- Problem statement
Reproduce the entries that follow precisely, setting aside any images.

- Records shown
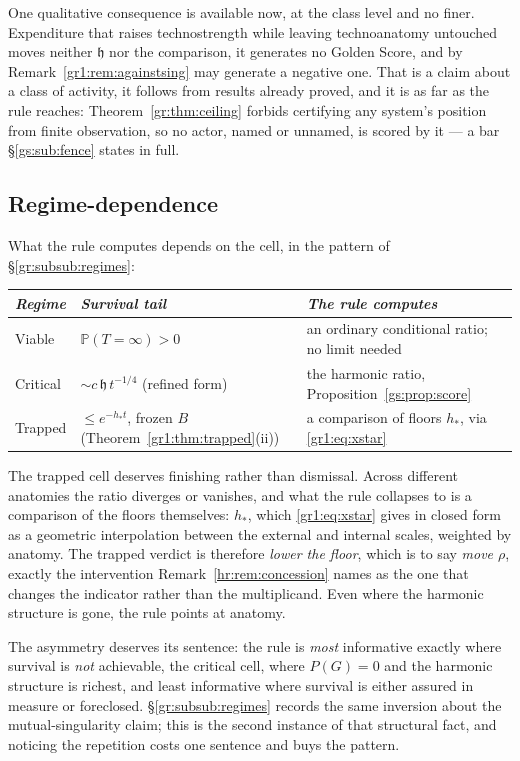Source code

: \documentclass[11pt]{article}
\numberwithin{equation}{section}
\theoremstyle{plain}
\theoremstyle{definition}
\theoremstyle{remark}
\newcommand{\PP}{\mathbb{P}}
\newcommand{\hm}{\mathfrak{h}}
\begin{document}
One qualitative consequence is available now, at the class level and no finer. Expenditure that raises technostrength while leaving technoanatomy untouched moves neither $\hm$ nor the comparison, it generates no Golden Score, and by Remark~\ref{gr1:rem:againstsing} may generate a negative one. That is a claim about a class of activity, it follows from results already proved, and it is as far as the rule reaches: Theorem~\ref{gr:thm:ceiling} forbids certifying any system's position from finite observation, so no actor, named or unnamed, is scored by it --- a bar \S\ref{gs:sub:fence} states in full.

\subsection{Regime-dependence}\label{gs:sub:regimes}

What the rule computes depends on the cell, in the pattern of \S\ref{gr:subsub:regimes}:

\begin{center}\small
\begin{tabular}{@{}lll@{}}
\toprule
\emph{Regime} & \emph{Survival tail} & \emph{The rule computes} \\
\midrule
Viable & $\PP(T = \infty) > 0$ & an ordinary conditional ratio; no limit needed \\
Critical & $\sim c\,\hm\,t^{-1/4}$ (refined form) & the harmonic ratio, Proposition~\ref{gs:prop:score} \\
Trapped & $\le e^{-h_\ast t}$, frozen $B$ (Theorem~\ref{gr1:thm:trapped}(ii)) & a comparison of floors $h_\ast$, via \eqref{gr1:eq:xstar} \\
\bottomrule
\end{tabular}
\end{center}

The trapped cell deserves finishing rather than dismissal. Across different anatomies the ratio diverges or vanishes, and what the rule collapses to is a comparison of the floors themselves: $h_\ast$, which \eqref{gr1:eq:xstar} gives in closed form as a geometric interpolation between the external and internal scales, weighted by anatomy. The trapped verdict is therefore \emph{lower the floor}, which is to say \emph{move $\rho$}, exactly the intervention Remark~\ref{hr:rem:concession} names as the one that changes the indicator rather than the multiplicand. Even where the harmonic structure is gone, the rule points at anatomy.

The asymmetry deserves its sentence: the rule is \emph{most} informative exactly where survival is \emph{not} achievable, the critical cell, where $P(G) = 0$ and the harmonic structure is richest, and least informative where survival is either assured in measure or foreclosed. \S\ref{gr:subsub:regimes} records the same inversion about the mutual-singularity claim; this is the second instance of that structural fact, and noticing the repetition costs one sentence and buys the pattern.
\end{document}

- Written response
Source code

: \documentclass[11pt]{article}
\numberwithin{equation}{section}
\theoremstyle{plain}
\theoremstyle{definition}
\theoremstyle{remark}
\newcommand{\PP}{\mathbb{P}}
\newcommand{\hm}{\mathfrak{h}}
\begin{document}
One qualitative consequence is available now, at the class level and no finer. Expenditure that raises technostrength while leaving technoanatomy untouched moves neither $\hm$ nor the comparison, it generates no Golden Score, and by Remark~\ref{gr1:rem:againstsing} may generate a negative one. That is a claim about a class of activity, it follows from results already proved, and it is as far as the rule reaches: Theorem~\ref{gr:thm:ceiling} forbids certifying any system's position from finite observation, so no actor, named or unnamed, is scored by it --- a bar \S\ref{gs:sub:fence} states in full.

\subsection{Regime-dependence}\label{gs:sub:regimes}

What the rule computes depends on the cell, in the pattern of \S\ref{gr:subsub:regimes}:

\begin{center}\small
\begin{tabular}{@{}lll@{}}
\toprule
\emph{Regime} & \emph{Survival tail} & \emph{The rule computes} \\
\midrule
Viable & $\PP(T = \infty) > 0$ & an ordinary conditional ratio; no limit needed \\
Critical & $\sim c\,\hm\,t^{-1/4}$ (refined form) & the harmonic ratio, Proposition~\ref{gs:prop:score} \\
Trapped & $\le e^{-h_\ast t}$, frozen $B$ (Theorem~\ref{gr1:thm:trapped}(ii)) & a comparison of floors $h_\ast$, via \eqref{gr1:eq:xstar} \\
\bottomrule
\end{tabular}
\end{center}

The trapped cell deserves finishing rather than dismissal. Across different anatomies the ratio diverges or vanishes, and what the rule collapses to is a comparison of the floors themselves: $h_\ast$, which \eqref{gr1:eq:xstar} gives in closed form as a geometric interpolation between the external and internal scales, weighted by anatomy. The trapped verdict is therefore \emph{lower the floor}, which is to say \emph{move $\rho$}, exactly the intervention Remark~\ref{hr:rem:concession} names as the one that changes the indicator rather than the multiplicand. Even where the harmonic structure is gone, the rule points at anatomy.

The asymmetry deserves its sentence: the rule is \emph{most} informative exactly where survival is \emph{not} achievable, the critical cell, where $P(G) = 0$ and the harmonic structure is richest, and least informative where survival is either assured in measure or foreclosed. \S\ref{gr:subsub:regimes} records the same inversion about the mutual-singularity claim; this is the second instance of that structural fact, and noticing the repetition costs one sentence and buys the pattern.
\end{document}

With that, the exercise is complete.